The Solicitors Regulation Authority reported that 83% of its 29 enforcement outcomes featured insufficient customer due diligence.[1]
High-end money laundering threatens the UK’s national security, and it is crucial that financial and professional services remain on guard against illicit finances derived from criminal activity. Enhanced due diligence is one of the ways to tackle this.
What is enhanced due diligence?
Enhanced Due Diligence (EDD) is the most rigorous level of the Know Your Customer (KYC) checks. Also known as Know Your Client (KYC), regulated firms must carry out these checks on any new client, customer or business relationship.
The checks are in place to protect the business from money laundering or terrorism financing, by verifying that a customer is who they say they are, and that the source of their funds is legitimate.
Which businesses need to conduct enhanced due diligence?
‘Regulated firms’ must comply with the due diligence checks under the Money Laundering Regulations.
Regulated firms are defined by the regulations and include accountancy, financial services businesses, estate agents, high value dealers (including art market participants) and solicitors.[2]
Whether or not a regulated firm must conduct enhanced due diligence (EDD), rather than simplified due diligence (SDD) or customer due diligence (CDD) depends on the circ*mstances of the customer or client.
Simplified, Customer or Enhanced Due Diligence?
SDD, CDD and EDD are the three levels of Know Your Customer checks that a regulated firm must carry out on any new client, customer or business relationship.
Regulated firms are required to take a ‘risk-based approach’ to CDD. Which level of due diligence a firm carries out will depend upon the level of deemed risk of money laundering or terrorist financing posed by the new client.
- Simplified Due Diligence: Suitable for low-risk clients. SDD is a matter of identifying the customer.
- Customer Due Diligence: Requires firms to collect customer information, and verify the identity of the customer.
- Enhanced Due Diligence: Firms must collect additional customer identification materials and verify additional information such as the source of funds, source of wealth and ultimate beneficial owner.

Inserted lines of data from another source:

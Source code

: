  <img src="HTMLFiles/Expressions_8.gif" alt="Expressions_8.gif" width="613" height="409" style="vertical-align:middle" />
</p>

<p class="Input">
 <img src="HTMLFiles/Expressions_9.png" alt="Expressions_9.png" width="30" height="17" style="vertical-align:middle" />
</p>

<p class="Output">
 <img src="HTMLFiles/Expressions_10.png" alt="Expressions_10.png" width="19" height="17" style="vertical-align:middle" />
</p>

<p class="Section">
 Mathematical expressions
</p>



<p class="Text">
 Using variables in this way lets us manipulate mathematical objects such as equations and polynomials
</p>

In all circ*mstances firms must monitor the account activity to make sure that the risk profile of the customer does not change.
When should customer due diligence be carried out?

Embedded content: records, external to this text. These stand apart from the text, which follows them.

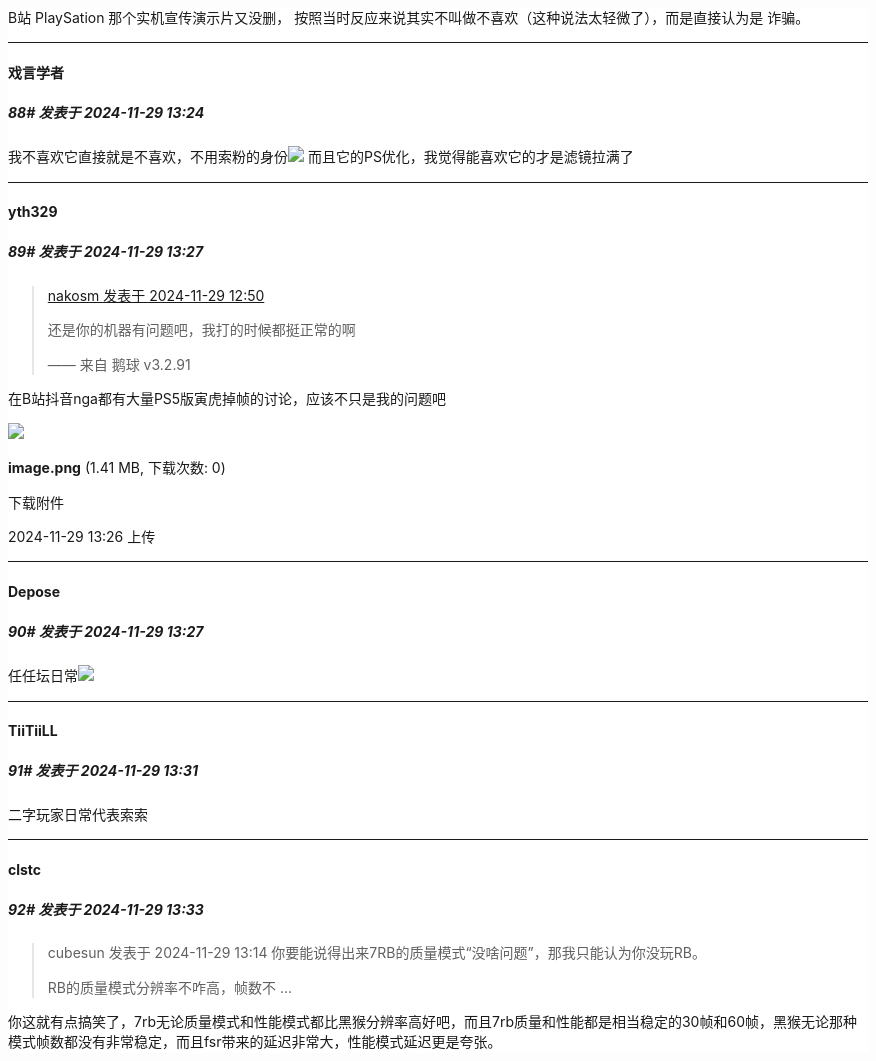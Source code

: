 B站 PlaySation 那个实机宣传演示片又没删， 按照当时反应来说其实不叫做不喜欢（这种说法太轻微了），而是直接认为是 诈骗。


*****

####  戏言学者  
##### 88#       发表于 2024-11-29 13:24

我不喜欢它直接就是不喜欢，不用索粉的身份<img src="https://static.saraba1st.com/image/smiley/face2017/067.png" referrerpolicy="no-referrer">
而且它的PS优化，我觉得能喜欢它的才是滤镜拉满了

*****

####  yth329  
##### 89#       发表于 2024-11-29 13:27

<blockquote><a href="httphttps://bbs.saraba1st.com/2b/forum.php?mod=redirect&amp;goto=findpost&amp;pid=66800307&amp;ptid=2208695" target="_blank">nakosm 发表于 2024-11-29 12:50</a>

还是你的机器有问题吧，我打的时候都挺正常的啊

—— 来自 鹅球 v3.2.91</blockquote>
在B站抖音nga都有大量PS5版寅虎掉帧的讨论，应该不只是我的问题吧

<img src="https://img.saraba1st.com/forum/202411/29/132621apn5uplbr0zazrbb.png" referrerpolicy="no-referrer">

<strong>image.png</strong> (1.41 MB, 下载次数: 0)

下载附件

2024-11-29 13:26 上传

*****

####  Depose  
##### 90#       发表于 2024-11-29 13:27

任任坛日常<img src="https://static.saraba1st.com/image/smiley/face2017/035.png" referrerpolicy="no-referrer">


*****

####  TiiTiiLL  
##### 91#       发表于 2024-11-29 13:31

二字玩家日常代表索索

*****

####  clstc  
##### 92#       发表于 2024-11-29 13:33

<blockquote>cubesun 发表于 2024-11-29 13:14
你要能说得出来7RB的质量模式“没啥问题”，那我只能认为你没玩RB。

RB的质量模式分辨率不咋高，帧数不 ...</blockquote>
你这就有点搞笑了，7rb无论质量模式和性能模式都比黑猴分辨率高好吧，而且7rb质量和性能都是相当稳定的30帧和60帧，黑猴无论那种模式帧数都没有非常稳定，而且fsr带来的延迟非常大，性能模式延迟更是夸张。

Under Regulation 27 of the Money Laundering, Terrorist Financing and Transfer of Funds (Information on the Payer) Regulations 2017 (MLR 2017) a business must carry out CDD measures when:
- It establishes a new business relationship.
- It carries out an ad-hoc transaction that amounts to €15,000 or more.

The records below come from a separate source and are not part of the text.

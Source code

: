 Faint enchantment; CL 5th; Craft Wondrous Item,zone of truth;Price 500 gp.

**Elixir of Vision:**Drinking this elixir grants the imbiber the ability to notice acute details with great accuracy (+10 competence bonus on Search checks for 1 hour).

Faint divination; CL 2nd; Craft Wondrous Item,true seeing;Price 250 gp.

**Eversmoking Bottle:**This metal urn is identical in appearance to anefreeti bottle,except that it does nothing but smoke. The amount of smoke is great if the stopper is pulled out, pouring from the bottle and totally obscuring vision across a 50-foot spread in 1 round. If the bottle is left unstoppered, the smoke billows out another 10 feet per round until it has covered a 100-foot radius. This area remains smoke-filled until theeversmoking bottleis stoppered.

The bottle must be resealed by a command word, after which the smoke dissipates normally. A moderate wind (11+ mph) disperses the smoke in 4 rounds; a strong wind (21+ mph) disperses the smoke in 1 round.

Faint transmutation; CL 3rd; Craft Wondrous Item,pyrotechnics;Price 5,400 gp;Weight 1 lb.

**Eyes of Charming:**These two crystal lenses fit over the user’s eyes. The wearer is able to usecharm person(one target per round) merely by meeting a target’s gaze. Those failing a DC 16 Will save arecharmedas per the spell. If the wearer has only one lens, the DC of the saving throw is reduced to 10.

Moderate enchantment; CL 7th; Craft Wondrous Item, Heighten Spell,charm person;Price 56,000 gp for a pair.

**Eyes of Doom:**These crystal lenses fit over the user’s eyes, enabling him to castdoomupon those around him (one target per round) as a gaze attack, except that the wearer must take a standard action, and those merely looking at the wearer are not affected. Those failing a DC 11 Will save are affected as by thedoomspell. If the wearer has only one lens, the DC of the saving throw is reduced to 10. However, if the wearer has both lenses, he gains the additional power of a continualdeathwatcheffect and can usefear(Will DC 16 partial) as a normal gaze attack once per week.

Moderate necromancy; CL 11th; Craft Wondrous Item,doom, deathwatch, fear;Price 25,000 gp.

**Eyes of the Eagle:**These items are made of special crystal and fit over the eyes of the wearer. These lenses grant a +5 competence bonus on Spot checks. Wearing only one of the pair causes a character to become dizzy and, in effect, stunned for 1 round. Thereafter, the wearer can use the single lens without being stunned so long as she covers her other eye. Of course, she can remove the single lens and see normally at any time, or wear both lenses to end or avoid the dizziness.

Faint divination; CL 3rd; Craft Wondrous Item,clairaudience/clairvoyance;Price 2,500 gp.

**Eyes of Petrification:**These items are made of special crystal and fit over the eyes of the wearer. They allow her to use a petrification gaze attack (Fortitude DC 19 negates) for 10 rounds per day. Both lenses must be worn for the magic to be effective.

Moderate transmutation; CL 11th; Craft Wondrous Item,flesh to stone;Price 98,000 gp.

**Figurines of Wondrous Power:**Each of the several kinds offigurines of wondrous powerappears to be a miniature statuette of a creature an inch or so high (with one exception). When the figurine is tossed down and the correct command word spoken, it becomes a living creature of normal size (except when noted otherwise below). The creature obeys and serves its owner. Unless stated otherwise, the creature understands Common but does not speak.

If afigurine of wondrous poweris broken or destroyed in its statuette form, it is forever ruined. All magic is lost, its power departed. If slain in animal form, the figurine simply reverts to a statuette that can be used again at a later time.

- A person in the business suspects the customer of money laundering or terrorist financing.
- Doubt is cast over the accuracy or adequacy of documents or information previously obtained for CDD.[3]
When is enhanced due diligence required?
Enhanced due diligence is conducted on any new business or customer that is deemed to be ‘high risk’ in terms of money laundering or terrorism financing.
A ‘high-risk’ customer is:
- Linked to high-risk countries, defined in The Money Laundering and Terrorist Financing (High-Risk Countries) Amendment Regulations 2024.[4] The Financial Action Task Force (FATF) has a list of ‘grey’ and ‘black’ countries.[5]
- A customer which has a very complex or opaque beneficial ownership structure.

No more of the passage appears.